わたしがびくりとすくむと、目の前まで歩いてきていた彼女が困ったような顔で笑う。
わたしは驚くばかりであったが、後で聞いたら彼女はこの時、膝をついたわたしに困っていたのだという。
彼女はかしづかれることを好まない。
魔王城でも居心地の悪い思いをしていたのだとか。
このときの経験を踏まえ、彼女はスケッチブックを持ち歩くようになった。
なので、意思の疎通に困ることはなくなったのだが、言いたいことが伝わらなくて困る彼女も可愛らしかったのにと今では思う。

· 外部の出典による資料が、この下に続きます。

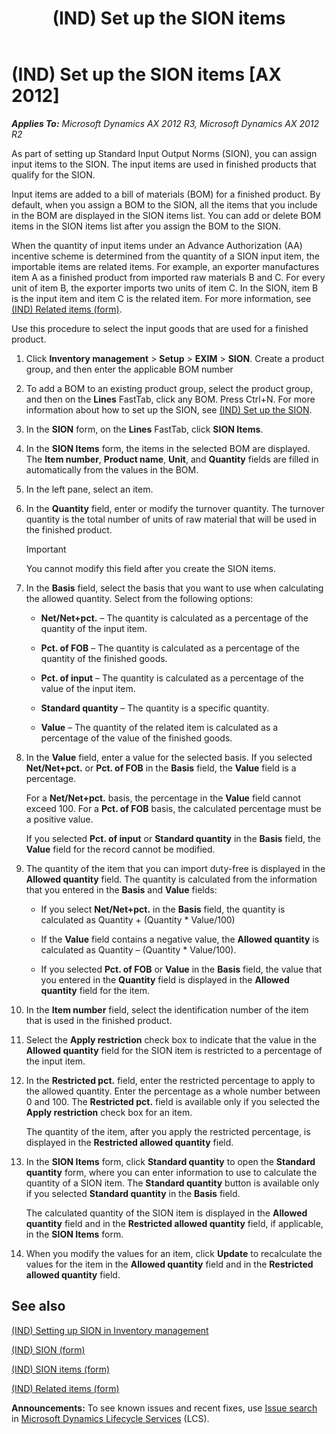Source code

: ﻿---
title: (IND) Set up the SION items
TOCTitle: (IND) Set up the SION items
ms:assetid: 7aaaaad3-d2cc-473d-9d3c-893db81850e7
ms:mtpsurl: https://technet.microsoft.com/en-us/library/JJ677954(v=AX.60)
ms:contentKeyID: 49385917
ms.date: 04/18/2014
mtps_version: v=AX.60
f1_keywords:
- (IND)
- india
- set up SION
- SION items form
---

# (IND) Set up the SION items [AX 2012]


_**Applies To:** Microsoft Dynamics AX 2012 R3, Microsoft Dynamics AX 2012 R2_

As part of setting up Standard Input Output Norms (SION), you can assign input items to the SION. The input items are used in finished products that qualify for the SION.

Input items are added to a bill of materials (BOM) for a finished product. By default, when you assign a BOM to the SION, all the items that you include in the BOM are displayed in the SION items list. You can add or delete BOM items in the SION items list after you assign the BOM to the SION.

When the quantity of input items under an Advance Authorization (AA) incentive scheme is determined from the quantity of a SION input item, the importable items are related items. For example, an exporter manufactures item A as a finished product from imported raw materials B and C. For every unit of item B, the exporter imports two units of item C. In the SION, item B is the input item and item C is the related item. For more information, see [(IND) Related items (form)](https://technet.microsoft.com/en-us/library/jj664922\(v=ax.60\)).

Use this procedure to select the input goods that are used for a finished product.

1.  Click **Inventory management** \> **Setup** \> **EXIM** \> **SION**. Create a product group, and then enter the applicable BOM number

2.  To add a BOM to an existing product group, select the product group, and then on the **Lines** FastTab, click any BOM. Press Ctrl+N. For more information about how to set up the SION, see [(IND) Set up the SION](ind-set-up-the-sion.md).

3.  In the **SION** form, on the **Lines** FastTab, click **SION Items**.

4.  In the **SION Items** form, the items in the selected BOM are displayed. The **Item number**, **Product name**, **Unit**, and **Quantity** fields are filled in automatically from the values in the BOM.

5.  In the left pane, select an item.

6.  In the **Quantity** field, enter or modify the turnover quantity. The turnover quantity is the total number of units of raw material that will be used in the finished product.
    

    > [!IMPORTANT]
    > <P>You cannot modify this field after you create the SION items.</P>



7.  In the **Basis** field, select the basis that you want to use when calculating the allowed quantity. Select from the following options:
    
      - **Net/Net+pct.** – The quantity is calculated as a percentage of the quantity of the input item.
    
      - **Pct. of FOB** – The quantity is calculated as a percentage of the quantity of the finished goods.
    
      - **Pct. of input** – The quantity is calculated as a percentage of the value of the input item.
    
      - **Standard quantity** – The quantity is a specific quantity.
    
      - **Value** – The quantity of the related item is calculated as a percentage of the value of the finished goods.

8.  In the **Value** field, enter a value for the selected basis. If you selected **Net/Net+pct.** or **Pct. of FOB** in the **Basis** field, the **Value** field is a percentage.
    
    For a **Net/Net+pct.** basis, the percentage in the **Value** field cannot exceed 100. For a **Pct. of FOB** basis, the calculated percentage must be a positive value.
    
    If you selected **Pct. of input** or **Standard quantity** in the **Basis** field, the **Value** field for the record cannot be modified.

9.  The quantity of the item that you can import duty-free is displayed in the **Allowed quantity** field. The quantity is calculated from the information that you entered in the **Basis** and **Value** fields:
    
      - If you select **Net/Net+pct.** in the **Basis** field, the quantity is calculated as Quantity + (Quantity \* Value/100)
    
      - If the **Value** field contains a negative value, the **Allowed quantity** is calculated as Quantity – (Quantity \* Value/100).
    
      - If you selected **Pct. of FOB** or **Value** in the **Basis** field, the value that you entered in the **Quantity** field is displayed in the **Allowed quantity** field for the item.

10. In the **Item number** field, select the identification number of the item that is used in the finished product.

11. Select the **Apply restriction** check box to indicate that the value in the **Allowed quantity** field for the SION item is restricted to a percentage of the input item.

12. In the **Restricted pct.** field, enter the restricted percentage to apply to the allowed quantity. Enter the percentage as a whole number between 0 and 100. The **Restricted pct.** field is available only if you selected the **Apply restriction** check box for an item.
    
    The quantity of the item, after you apply the restricted percentage, is displayed in the **Restricted allowed quantity** field.

13. In the **SION Items** form, click **Standard quantity** to open the **Standard quantity** form, where you can enter information to use to calculate the quantity of a SION item. The **Standard quantity** button is available only if you selected **Standard quantity** in the **Basis** field.
    
    The calculated quantity of the SION item is displayed in the **Allowed quantity** field and in the **Restricted allowed quantity** field, if applicable, in the **SION Items** form.

14. When you modify the values for an item, click **Update** to recalculate the values for the item in the **Allowed quantity** field and in the **Restricted allowed quantity** field.

## See also

[(IND) Setting up SION in Inventory management](ind-setting-up-sion-in-inventory-management.md)

[(IND) SION (form)](https://technet.microsoft.com/en-us/library/jj710966\(v=ax.60\))

[(IND) SION items (form)](https://technet.microsoft.com/en-us/library/jj664548\(v=ax.60\))

[(IND) Related items (form)](https://technet.microsoft.com/en-us/library/jj664922\(v=ax.60\))

  
**Announcements:** To see known issues and recent fixes, use [Issue search](http://go.microsoft.com/fwlink/?linkid=389258) in [Microsoft Dynamics Lifecycle Services](http://go.microsoft.com/fwlink/?linkid=306505) (LCS).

この国で彼女は、特産品などの勉強をしているようだった。
帰ったときに役立てるつもりなのだと笑う彼女に、わたしは少し驚いた。
彼女が魔王の元に戻る気があったということに、わたしは全然気がついていなかった。
何せ巷では、魔王に囚われていた彼女は、その魔手から救いだされたことになっていたから 。
今の魔王が横暴でないことは現状を見ればわかる。
前魔王は人間を嫌い、気紛れに戦を仕掛けたり、遊び半分に虐げた。
代替わりしてからは、それがふっつりとなくなった。
それがわかっていても、魔王の元に帰るという彼女に、違和感を抱いてしまった自分を恥じる。
わたしが人間だからそう感じるのだろうか。
彼女の笑顔を見れば、嘘などないことがよくわかった。
遊学の期間は2年。あっという間に過ぎた。
少女めいた雰囲気を持つ彼女は変わらず綺麗だ。
恐れ多いことではあるが、わたしは彼女とかなり仲良くさせてもらった。
友人が少ないわたしではあるが、彼女とは馬があう。
二人で色々なことを話した。
好きなもの。興味があるもの。家族の話。
恐らくこの国で、彼女とこんなに突っ込んだ話をしたのはわたしだけに違いない。
『弟が一人いるの』
そんな風に彼女は言った。
『昔はすごく可愛かったんだよ。女の子みたいで』
その話をするとき、彼女はいつも笑顔だ。
会ったことはないけれど、わたしなりにいつも想像していた。
わたしにも弟が二人いる。
地方貴族の長女であるわたしは、財政難の領地を出稼ぎのためにさっさと出てしまったけれど、弟たちは痩せた土地で四苦八苦しているらしい。
きっといい領主とその相棒になることだろう。
数年前に仕送りはもう要らないと言われてから、実家に戻ってもよかったのだが、なんとなく仕事を続けていた。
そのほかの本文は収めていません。